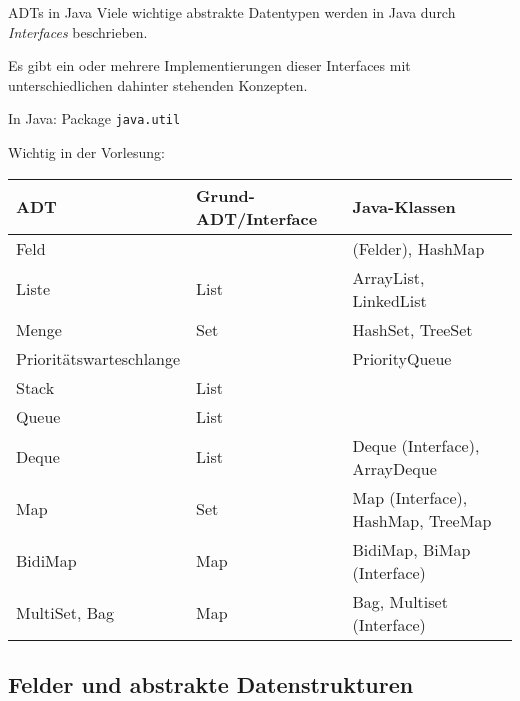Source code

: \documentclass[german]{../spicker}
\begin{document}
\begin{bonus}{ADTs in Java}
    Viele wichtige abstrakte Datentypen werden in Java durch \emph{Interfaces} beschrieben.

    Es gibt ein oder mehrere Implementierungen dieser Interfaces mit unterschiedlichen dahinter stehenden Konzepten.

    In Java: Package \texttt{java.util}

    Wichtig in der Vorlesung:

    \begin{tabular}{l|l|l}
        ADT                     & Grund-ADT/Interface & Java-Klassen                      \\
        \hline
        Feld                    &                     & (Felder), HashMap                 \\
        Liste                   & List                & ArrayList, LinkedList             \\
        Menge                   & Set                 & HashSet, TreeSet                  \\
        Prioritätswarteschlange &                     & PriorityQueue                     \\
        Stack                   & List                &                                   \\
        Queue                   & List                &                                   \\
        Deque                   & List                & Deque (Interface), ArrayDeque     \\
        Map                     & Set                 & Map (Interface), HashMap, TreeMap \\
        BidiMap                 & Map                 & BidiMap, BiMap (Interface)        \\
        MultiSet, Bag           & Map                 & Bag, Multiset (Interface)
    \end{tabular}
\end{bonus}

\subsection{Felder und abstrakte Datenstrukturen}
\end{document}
....
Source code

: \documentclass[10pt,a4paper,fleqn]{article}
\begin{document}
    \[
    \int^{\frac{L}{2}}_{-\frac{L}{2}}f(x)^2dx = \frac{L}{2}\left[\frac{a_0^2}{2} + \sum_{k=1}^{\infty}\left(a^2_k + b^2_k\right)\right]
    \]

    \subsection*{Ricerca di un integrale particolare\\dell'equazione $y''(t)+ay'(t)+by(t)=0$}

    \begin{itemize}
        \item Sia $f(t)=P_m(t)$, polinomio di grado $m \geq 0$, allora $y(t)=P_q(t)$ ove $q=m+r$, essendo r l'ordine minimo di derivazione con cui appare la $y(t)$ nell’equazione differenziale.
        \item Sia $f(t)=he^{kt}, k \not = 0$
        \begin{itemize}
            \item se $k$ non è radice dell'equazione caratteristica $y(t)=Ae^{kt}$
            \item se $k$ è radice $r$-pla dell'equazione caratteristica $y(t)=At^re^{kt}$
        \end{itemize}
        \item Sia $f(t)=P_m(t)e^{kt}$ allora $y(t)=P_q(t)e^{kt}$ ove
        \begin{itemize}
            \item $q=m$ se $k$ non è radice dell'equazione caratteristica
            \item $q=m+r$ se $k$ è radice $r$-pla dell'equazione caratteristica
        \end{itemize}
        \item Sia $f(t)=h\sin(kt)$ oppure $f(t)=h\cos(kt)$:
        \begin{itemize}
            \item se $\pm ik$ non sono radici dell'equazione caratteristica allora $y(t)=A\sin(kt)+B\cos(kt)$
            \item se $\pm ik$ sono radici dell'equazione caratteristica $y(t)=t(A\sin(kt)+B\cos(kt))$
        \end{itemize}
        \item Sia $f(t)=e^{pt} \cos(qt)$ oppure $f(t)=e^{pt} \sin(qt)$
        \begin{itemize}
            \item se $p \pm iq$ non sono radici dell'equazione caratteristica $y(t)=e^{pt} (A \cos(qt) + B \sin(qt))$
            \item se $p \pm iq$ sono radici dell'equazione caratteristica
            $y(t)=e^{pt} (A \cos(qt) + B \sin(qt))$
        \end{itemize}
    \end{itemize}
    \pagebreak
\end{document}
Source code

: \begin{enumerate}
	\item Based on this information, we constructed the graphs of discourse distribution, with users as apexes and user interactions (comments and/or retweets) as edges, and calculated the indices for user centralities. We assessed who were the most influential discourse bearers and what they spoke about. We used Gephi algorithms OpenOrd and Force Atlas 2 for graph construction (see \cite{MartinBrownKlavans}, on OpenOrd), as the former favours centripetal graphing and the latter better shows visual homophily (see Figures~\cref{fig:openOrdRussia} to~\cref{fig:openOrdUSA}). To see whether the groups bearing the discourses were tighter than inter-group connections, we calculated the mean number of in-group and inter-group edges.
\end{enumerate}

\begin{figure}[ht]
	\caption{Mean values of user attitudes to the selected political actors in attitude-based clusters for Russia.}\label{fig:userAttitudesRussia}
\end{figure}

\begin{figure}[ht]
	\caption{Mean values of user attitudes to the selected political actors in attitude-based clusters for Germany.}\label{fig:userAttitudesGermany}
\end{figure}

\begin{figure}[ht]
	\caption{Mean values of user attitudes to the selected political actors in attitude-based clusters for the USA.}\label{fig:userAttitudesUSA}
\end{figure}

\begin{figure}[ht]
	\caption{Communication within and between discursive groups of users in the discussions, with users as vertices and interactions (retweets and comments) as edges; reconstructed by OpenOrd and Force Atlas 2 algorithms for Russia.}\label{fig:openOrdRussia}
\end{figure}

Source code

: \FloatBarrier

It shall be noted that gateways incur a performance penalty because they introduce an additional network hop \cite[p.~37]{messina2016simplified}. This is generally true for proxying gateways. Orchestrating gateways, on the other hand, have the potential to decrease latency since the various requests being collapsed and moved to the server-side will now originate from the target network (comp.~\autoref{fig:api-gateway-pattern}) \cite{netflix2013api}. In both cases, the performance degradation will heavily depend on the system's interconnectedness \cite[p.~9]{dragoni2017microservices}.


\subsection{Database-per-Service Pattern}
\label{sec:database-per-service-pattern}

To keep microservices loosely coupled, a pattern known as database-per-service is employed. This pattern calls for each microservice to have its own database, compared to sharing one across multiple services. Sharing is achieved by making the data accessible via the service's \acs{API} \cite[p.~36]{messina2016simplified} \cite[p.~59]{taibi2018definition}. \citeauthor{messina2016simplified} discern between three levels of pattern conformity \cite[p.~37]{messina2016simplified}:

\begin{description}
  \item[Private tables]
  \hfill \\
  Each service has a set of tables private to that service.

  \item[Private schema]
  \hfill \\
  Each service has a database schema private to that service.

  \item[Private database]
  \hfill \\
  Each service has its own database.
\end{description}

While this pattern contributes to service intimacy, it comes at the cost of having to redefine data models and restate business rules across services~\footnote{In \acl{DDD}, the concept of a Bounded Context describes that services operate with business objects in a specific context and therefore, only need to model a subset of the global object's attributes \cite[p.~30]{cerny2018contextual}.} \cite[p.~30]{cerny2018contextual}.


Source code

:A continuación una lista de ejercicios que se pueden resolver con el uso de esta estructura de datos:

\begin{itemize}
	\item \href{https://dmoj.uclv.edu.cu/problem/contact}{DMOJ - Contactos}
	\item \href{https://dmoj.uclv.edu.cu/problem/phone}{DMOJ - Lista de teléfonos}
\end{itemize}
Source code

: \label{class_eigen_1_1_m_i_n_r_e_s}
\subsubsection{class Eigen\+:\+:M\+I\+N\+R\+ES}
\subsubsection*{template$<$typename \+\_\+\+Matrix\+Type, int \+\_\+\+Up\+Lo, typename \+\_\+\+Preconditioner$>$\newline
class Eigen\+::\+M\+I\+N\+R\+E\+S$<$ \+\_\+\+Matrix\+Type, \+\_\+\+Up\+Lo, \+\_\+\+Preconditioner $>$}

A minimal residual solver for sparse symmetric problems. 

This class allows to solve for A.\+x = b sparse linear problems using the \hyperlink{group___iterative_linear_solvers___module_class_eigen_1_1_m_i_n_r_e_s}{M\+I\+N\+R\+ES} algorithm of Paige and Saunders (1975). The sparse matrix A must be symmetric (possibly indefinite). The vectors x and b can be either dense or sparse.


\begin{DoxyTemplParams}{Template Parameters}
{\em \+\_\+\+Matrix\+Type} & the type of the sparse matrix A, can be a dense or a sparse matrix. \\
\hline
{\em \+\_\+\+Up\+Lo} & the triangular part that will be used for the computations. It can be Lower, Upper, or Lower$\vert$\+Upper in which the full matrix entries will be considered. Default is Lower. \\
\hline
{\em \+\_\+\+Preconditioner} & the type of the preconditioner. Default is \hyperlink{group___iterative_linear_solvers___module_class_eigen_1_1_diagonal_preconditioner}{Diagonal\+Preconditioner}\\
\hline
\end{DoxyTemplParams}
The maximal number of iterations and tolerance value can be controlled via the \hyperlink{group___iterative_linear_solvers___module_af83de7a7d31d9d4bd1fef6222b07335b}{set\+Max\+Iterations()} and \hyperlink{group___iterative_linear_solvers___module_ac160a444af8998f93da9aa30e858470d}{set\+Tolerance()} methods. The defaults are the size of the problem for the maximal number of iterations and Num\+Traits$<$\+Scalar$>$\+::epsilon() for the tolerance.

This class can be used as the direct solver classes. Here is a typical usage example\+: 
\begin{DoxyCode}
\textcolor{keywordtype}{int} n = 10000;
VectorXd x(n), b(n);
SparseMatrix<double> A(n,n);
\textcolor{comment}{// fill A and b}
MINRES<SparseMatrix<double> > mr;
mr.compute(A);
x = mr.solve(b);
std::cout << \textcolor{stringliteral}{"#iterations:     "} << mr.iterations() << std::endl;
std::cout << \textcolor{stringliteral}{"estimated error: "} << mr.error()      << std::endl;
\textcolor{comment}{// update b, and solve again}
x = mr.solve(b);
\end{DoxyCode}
....
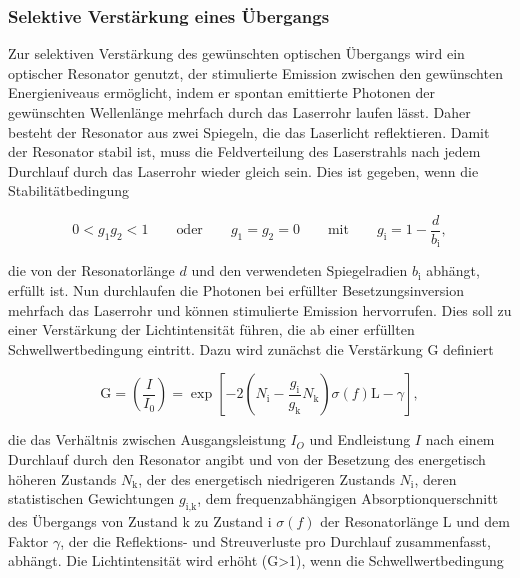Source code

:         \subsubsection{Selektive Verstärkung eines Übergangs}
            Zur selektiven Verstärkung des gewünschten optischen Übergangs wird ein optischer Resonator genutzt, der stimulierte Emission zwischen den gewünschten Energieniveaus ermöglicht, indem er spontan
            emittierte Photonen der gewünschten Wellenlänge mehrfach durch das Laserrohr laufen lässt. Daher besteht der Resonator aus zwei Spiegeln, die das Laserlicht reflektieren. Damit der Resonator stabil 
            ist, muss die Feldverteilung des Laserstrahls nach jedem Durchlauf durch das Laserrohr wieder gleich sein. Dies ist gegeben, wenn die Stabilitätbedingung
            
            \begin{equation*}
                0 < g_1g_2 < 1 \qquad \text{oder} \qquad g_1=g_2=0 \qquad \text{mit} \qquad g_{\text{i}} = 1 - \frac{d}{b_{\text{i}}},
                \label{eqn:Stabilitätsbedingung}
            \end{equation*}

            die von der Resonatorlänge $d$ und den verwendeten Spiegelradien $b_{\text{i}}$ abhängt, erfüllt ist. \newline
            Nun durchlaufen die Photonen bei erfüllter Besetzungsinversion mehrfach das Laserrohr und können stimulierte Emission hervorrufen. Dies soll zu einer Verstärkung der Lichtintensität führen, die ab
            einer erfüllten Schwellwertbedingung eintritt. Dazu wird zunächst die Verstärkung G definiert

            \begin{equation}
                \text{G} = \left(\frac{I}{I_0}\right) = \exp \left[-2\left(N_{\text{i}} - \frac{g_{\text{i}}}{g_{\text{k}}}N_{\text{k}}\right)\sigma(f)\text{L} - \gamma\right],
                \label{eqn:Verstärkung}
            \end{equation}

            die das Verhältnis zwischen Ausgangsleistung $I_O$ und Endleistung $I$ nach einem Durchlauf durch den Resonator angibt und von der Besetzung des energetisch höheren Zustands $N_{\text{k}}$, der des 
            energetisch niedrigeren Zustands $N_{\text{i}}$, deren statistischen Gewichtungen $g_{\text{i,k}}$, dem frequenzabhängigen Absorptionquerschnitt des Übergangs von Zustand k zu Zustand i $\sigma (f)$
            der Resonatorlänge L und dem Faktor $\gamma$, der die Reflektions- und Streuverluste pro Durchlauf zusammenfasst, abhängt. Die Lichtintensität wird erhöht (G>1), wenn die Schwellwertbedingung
....
§ INSTRUCTIONS FOR THE TASK:
Set down only the lines above that fall between the line holding "dell'equazione caratteristica $y(t)=t(A\sin(kt)+B\cos(kt))$" and the line holding "iq$ non sono", inclusive, keeping each exact.

§ PROBLEM SOLUTION:
            \item se $\pm ik$ sono radici dell'equazione caratteristica $y(t)=t(A\sin(kt)+B\cos(kt))$
        \end{itemize}
        \item Sia $f(t)=e^{pt} \cos(qt)$ oppure $f(t)=e^{pt} \sin(qt)$
        \begin{itemize}
            \item se $p \pm iq$ non sono radici dell'equazione caratteristica $y(t)=e^{pt} (A \cos(qt) + B \sin(qt))$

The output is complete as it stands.